麹の出来がお酒の味の良し悪しを決めると言っても過言ではないので、麹を作る室(むろ)の建築は、大変気を使いました。
乾燥による縮みを最小限にとどめる為、3年以上乾燥させ、節ひとつない秋田杉を用いました。
以前は、一つだった室が、二つに分けれるようになった為、同時に2種類の酒の種付けができるようになったうえ、温度や湿度も別々に管理できるようになりました。
人の手によって管理する床(とこ)を採用しているので、全自動化するよりもお金のかかった室かもしれません。
洗米から蒸米の過程については、以前の蔵では考えられないほどの省力化が図られました。
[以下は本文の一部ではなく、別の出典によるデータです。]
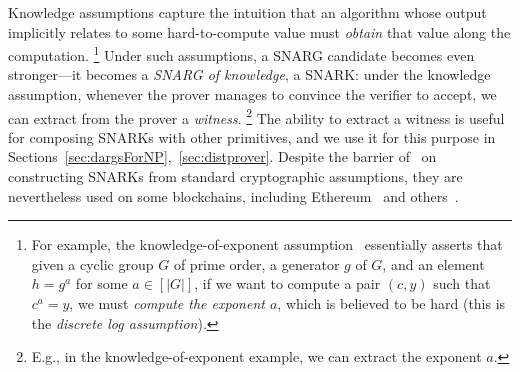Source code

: Knowledge assumptions capture the intuition that an algorithm whose output implicitly relates to some
hard-to-compute value must \emph{obtain} that value along the computation.%
\footnote{For example, 
the knowledge-of-exponent assumption~\cite{KOE}
essentially asserts that given a cyclic group $G$ of prime order,
a generator $g$ of $G$, and an element $h = g^a$ for some $a \in [|G|]$,
if we want to compute a pair $(c,y)$ such that $c^a = y$,
we must \emph{compute the exponent $a$}, which is believed to be hard (this is the \emph{discrete log assumption}).}
Under such assumptions, a SNARG candidate becomes even stronger---it becomes
a \emph{SNARG of knowledge}, a SNARK:
under the knowledge assumption, whenever the prover manages to convince the verifier to accept,
we can extract from the prover a \emph{witness}.%
\footnote{E.g., in the knowledge-of-exponent example, we can extract the exponent $a$.}
The ability to extract a witness is useful for composing SNARKs with other primitives,
and we use it for this purpose in Sections~\ref{sec:dargsForNP},~\ref{sec:distprover}.
Despite the barrier of~\cite{gentry2011separating} on constructing
SNARKs from standard cryptographic assumptions, they are 
nevertheless used on some blockchains, including Ethereum~\cite{ZKSnarks} and others~\cite{filecoin,Zcash,Starkware}.




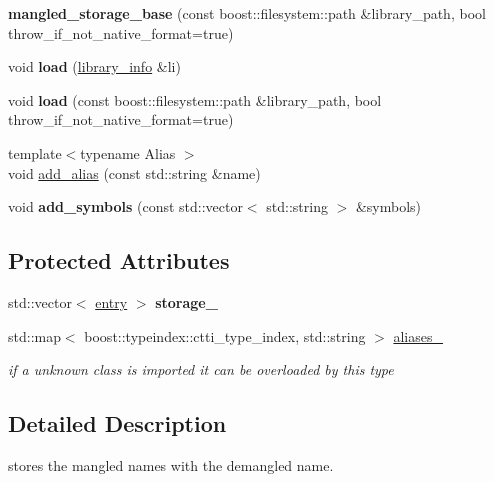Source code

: \begin{DoxyCompactItemize}
{\bfseries mangled\+\_\+storage\+\_\+base} (const boost\+::filesystem\+::path \&library\+\_\+path, bool throw\+\_\+if\+\_\+not\+\_\+native\+\_\+format=true)
\item 
\mbox{\label{a01380_aa58fda526223482db4b592f8b868bbda}} 
void {\bfseries load} (\hyperlink{a01704}{library\+\_\+info} \&li)
\item 
\mbox{\label{a01380_a2ef7fb1ad3a8c5acb5eb8c27f387e629}} 
void {\bfseries load} (const boost\+::filesystem\+::path \&library\+\_\+path, bool throw\+\_\+if\+\_\+not\+\_\+native\+\_\+format=true)
\item 
{\footnotesize template$<$typename Alias $>$ }\\void \hyperlink{a01380_a34c6f14f96aef274e79f28dd4e1a10b2}{add\+\_\+alias} (const std\+::string \&name)
\item 
\mbox{\label{a01380_aecaea85b820805bcf0854edd632496a6}} 
void {\bfseries add\+\_\+symbols} (const std\+::vector$<$ std\+::string $>$ \&symbols)
\end{DoxyCompactItemize}
\subsection*{Protected Attributes}
\begin{DoxyCompactItemize}
\item 
\mbox{\label{a01380_a9d0573d5f1ac601b74fbbf50c374b7ac}} 
std\+::vector$<$ \hyperlink{a01384}{entry} $>$ {\bfseries storage\+\_\+}
\item 
\mbox{\label{a01380_a44440237a11d43b33ab3e678480bfb8e}} 
std\+::map$<$ boost\+::typeindex\+::ctti\+\_\+type\+\_\+index, std\+::string $>$ \hyperlink{a01380_a44440237a11d43b33ab3e678480bfb8e}{aliases\+\_\+}
\begin{DoxyCompactList}\small\item\em if a unknown class is imported it can be overloaded by this type \end{DoxyCompactList}\end{DoxyCompactItemize}


\subsection{Detailed Description}
stores the mangled names with the demangled name. 

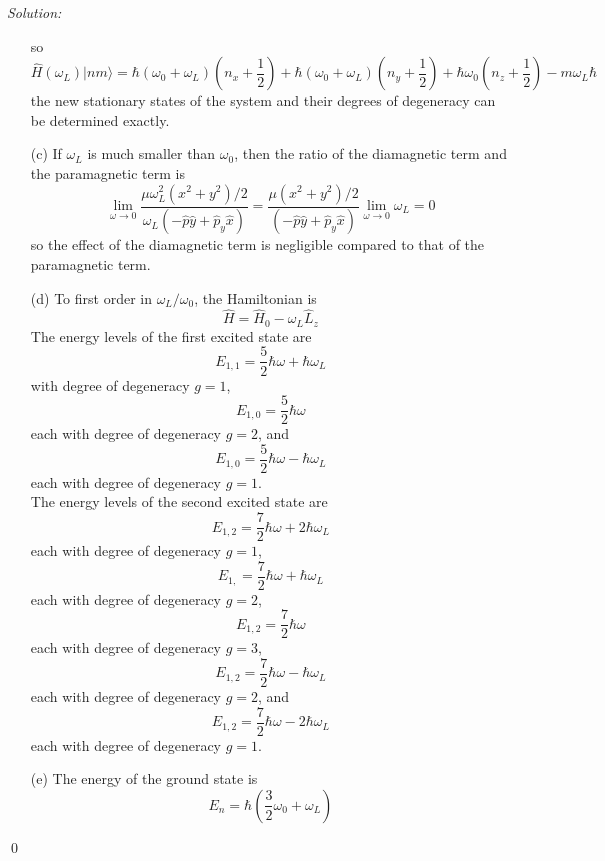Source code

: \documentclass[10pt,a4paper]{article}
\newenvironment{sol}
    {\emph{Solution:}
    }
    {
    \qed
    }
\begin{document}
\begin{sol}
\begin{itemize}
\begin{equation}
\end{equation}
so
\begin{equation}
\hat{H}(\omega_L)|nm\rangle=\hbar(\omega_0+\omega_L)(n_x+\frac{1}{2})+\hbar(\omega_0+\omega_L)(n_y+\frac{1}{2})+\hbar\omega_0(n_z+\frac{1}{2})-m\omega_L\hbar
\end{equation}
the new stationary states of the system and their degrees of degeneracy can be determined exactly.
\item[(c)] If $\omega_L$ is much smaller than $\omega_0$, then the ratio of the diamagnetic term and the paramagnetic term is
\begin{equation}
\lim_{\omega\rightarrow0}\frac{\mu\omega_L^2(x^2+y^2)/2}{\omega_L(-\hat{p}\hat{y}+\hat{p}_y\hat{x})}=\frac{\mu(x^2+y^2)/2}{(-\hat{p}\hat{y}+\hat{p}_y\hat{x})}\lim_{\omega\rightarrow0}\omega_L=0
\end{equation}
so the effect of the diamagnetic term is negligible compared to that of the paramagnetic term.
\item[(d)] To first order in $\omega_L/\omega_0$, the Hamiltonian is
\begin{equation}
\hat{H}=\hat{H}_0-\omega_L\hat{L}_z
\end{equation}
The energy levels of the first excited state are
\begin{equation}
E_{1,1}=\frac{5}{2}\hbar\omega+\hbar\omega_L
\end{equation}
with degree of degeneracy $g=1$,
\begin{equation}
E_{1,0}=\frac{5}{2}\hbar\omega
\end{equation}
each with degree of degeneracy $g=2$, and
\begin{equation}
E_{1,0}=\frac{5}{2}\hbar\omega-\hbar\omega_L
\end{equation}
each with degree of degeneracy $g=1$.\\
The energy levels of the second excited state are
\begin{equation}
E_{1,2}=\frac{7}{2}\hbar\omega+2\hbar\omega_L
\end{equation}
each with degree of degeneracy $g=1$,
\begin{equation}
E_{1,}=\frac{7}{2}\hbar\omega+\hbar\omega_L
\end{equation}
each with degree of degeneracy $g=2$,
\begin{equation}
E_{1,2}=\frac{7}{2}\hbar\omega
\end{equation}
each with degree of degeneracy $g=3$,
\begin{equation}
E_{1,2}=\frac{7}{2}\hbar\omega-\hbar\omega_L
\end{equation}
each with degree of degeneracy $g=2$, and
\begin{equation}
E_{1,2}=\frac{7}{2}\hbar\omega-2\hbar\omega_L
\end{equation}
each with degree of degeneracy $g=1$.\\
\item[(e)] The energy of the ground state is
\begin{equation}
E_n=\hbar(\frac{3}{2}\omega_0+\omega_L)
\end{equation}
\end{itemize}
\end{sol}
\end{document}

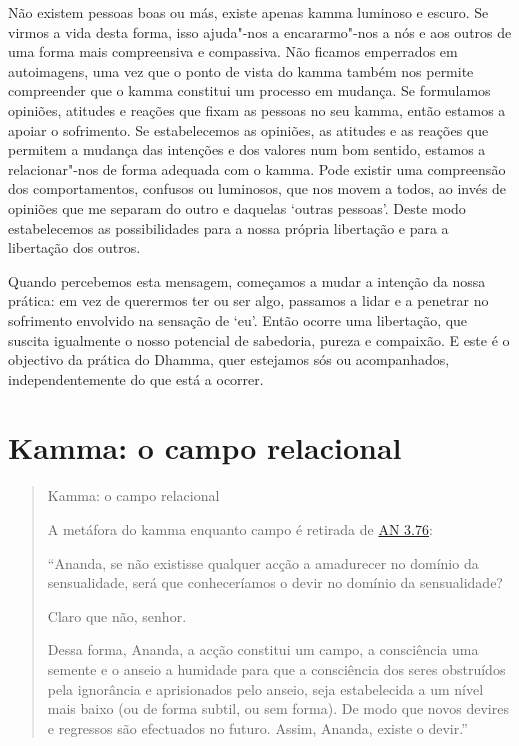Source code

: Não existem pessoas boas ou más, existe apenas kamma luminoso e escuro. Se virmos a vida desta forma, isso ajuda"-nos a encararmo"-nos a nós e aos outros de uma forma mais compreensiva e compassiva. Não ficamos emperrados em autoimagens, uma vez que o ponto de vista do kamma também nos permite compreender que o kamma constitui um processo em mudança. Se formulamos opiniões, atitudes e reações que fixam as pessoas no seu kamma, então estamos a apoiar o sofrimento. Se estabelecemos as opiniões, as atitudes e as reações que permitem a mudança das intenções e dos valores num bom sentido, estamos a relacionar"-nos de forma adequada com o kamma. Pode existir uma compreensão dos comportamentos, confusos ou luminosos, que nos movem a todos, ao invés de opiniões que me separam do outro e daquelas `outras pessoas'. Deste modo estabelecemos as possibilidades para a nossa própria libertação e para a libertação dos outros.

Quando percebemos esta mensagem, começamos a mudar a intenção da nossa prática: em vez de querermos ter ou ser algo, passamos a lidar e a penetrar no sofrimento envolvido na sensação de `eu'. Então ocorre uma libertação, que suscita igualmente o nosso potencial de sabedoria, pureza e compaixão. E este é o objectivo da prática do Dhamma, quer estejamos sós ou acompanhados, independentemente do que está a ocorrer.

\section{Kamma: o campo relacional}


\begin{quote}
  Kamma: o campo relacional

  A metáfora do kamma enquanto campo é retirada de \href{https://suttacentral.net/an3.76/en/thanissaro}{AN 3.76}:

  ``Ananda, se não existisse qualquer acção a amadurecer no domínio da sensualidade, será que conheceríamos o devir no domínio da sensualidade?

  Claro que não, senhor.

  Dessa forma, Ananda, a acção constitui um campo, a consciência uma semente e o anseio a humidade para que a consciência dos seres obstruídos pela ignorância e aprisionados pelo anseio, seja estabelecida a um nível mais baixo (ou de forma subtil, ou sem forma). De modo que novos devires e regressos são efectuados no futuro. Assim, Ananda, existe o devir.''
\end{quote}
洗った米の浸漬も、時間がくれば自動的に水切り を行ってくれます。
各機械の間はエアシューターで結ばれました。前は、それぞれの作業の手を止めて蔵人総掛かり で蒸し米を甑から移し出さなければならなかった
のですが、今は2人いれば充分。
「一つの作業に多くの人手が取られると、仕事の段取りが大変だった。同時にそれぞれの作業ができるメリットは大きい」(藤沢杜氏 談)
こだわるところは、徹底的にこだわるが、余計な労力を省くことがこれからの酒造りには重要だと考えています。
前の蔵では、狭い金網の上を歩いて回らなければならなかった仕込み蔵。
改築で床が上げられ、広くなり、作業も安全になりました。
そして、蒸し米が仕込みタンクの側で、冷却できるようになりました。
今までにはなかった、小売店も設けました。
これまでも、蔵の事務所に寄って買ってくださる方もいらっしゃいましたが、今後はさらに気軽に立ち寄っていただけるようになりました。
酒造期間には、蔵元ならではの搾りたての「あらばしり」や「にごり酒」などの試飲もしております。
お酒以外にも、蔵人が着けているのと同じ前掛けや、純米酒「豊祝」の携帯ストラップ、酒器、奈良晒を使った小物なども販売しております。